SOURCE MATERIAL:
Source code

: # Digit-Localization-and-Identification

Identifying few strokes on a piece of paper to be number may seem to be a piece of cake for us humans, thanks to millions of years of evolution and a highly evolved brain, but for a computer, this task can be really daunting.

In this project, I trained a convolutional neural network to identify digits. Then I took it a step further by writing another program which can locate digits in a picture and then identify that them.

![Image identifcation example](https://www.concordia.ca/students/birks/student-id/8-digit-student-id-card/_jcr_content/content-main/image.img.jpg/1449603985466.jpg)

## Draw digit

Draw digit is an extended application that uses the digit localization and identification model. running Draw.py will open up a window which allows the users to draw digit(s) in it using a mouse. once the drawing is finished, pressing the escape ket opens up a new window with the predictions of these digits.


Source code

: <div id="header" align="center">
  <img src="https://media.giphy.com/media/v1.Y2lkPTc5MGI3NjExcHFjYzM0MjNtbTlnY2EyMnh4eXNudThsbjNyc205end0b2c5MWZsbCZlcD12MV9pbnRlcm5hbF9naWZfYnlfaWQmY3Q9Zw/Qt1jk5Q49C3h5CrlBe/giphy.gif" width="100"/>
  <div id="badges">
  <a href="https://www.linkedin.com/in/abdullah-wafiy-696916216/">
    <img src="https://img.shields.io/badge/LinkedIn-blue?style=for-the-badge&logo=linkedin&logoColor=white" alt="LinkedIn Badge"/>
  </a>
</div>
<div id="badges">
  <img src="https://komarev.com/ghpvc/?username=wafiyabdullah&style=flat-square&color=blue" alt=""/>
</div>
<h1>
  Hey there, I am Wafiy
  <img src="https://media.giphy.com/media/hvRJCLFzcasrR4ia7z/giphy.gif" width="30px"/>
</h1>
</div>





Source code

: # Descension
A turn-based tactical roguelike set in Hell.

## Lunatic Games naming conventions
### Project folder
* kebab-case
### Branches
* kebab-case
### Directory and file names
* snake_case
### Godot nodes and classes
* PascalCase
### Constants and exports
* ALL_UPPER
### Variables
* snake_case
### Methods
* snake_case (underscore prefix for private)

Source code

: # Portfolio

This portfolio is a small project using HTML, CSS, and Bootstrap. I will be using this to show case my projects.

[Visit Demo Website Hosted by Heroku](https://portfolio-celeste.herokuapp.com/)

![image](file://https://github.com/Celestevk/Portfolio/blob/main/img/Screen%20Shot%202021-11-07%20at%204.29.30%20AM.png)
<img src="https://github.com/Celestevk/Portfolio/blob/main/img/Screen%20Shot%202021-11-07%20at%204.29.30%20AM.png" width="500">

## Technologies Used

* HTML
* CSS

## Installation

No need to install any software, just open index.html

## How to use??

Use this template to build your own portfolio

PROMPT: Copying should begin at the line containing "## Technologies Used" and end at the last line of the material, with every line in between reproduced exactly.

ANSWER BELOW:
## Technologies Used

* HTML
* CSS

## Installation

No need to install any software, just open index.html

## How to use??

Use this template to build your own portfolio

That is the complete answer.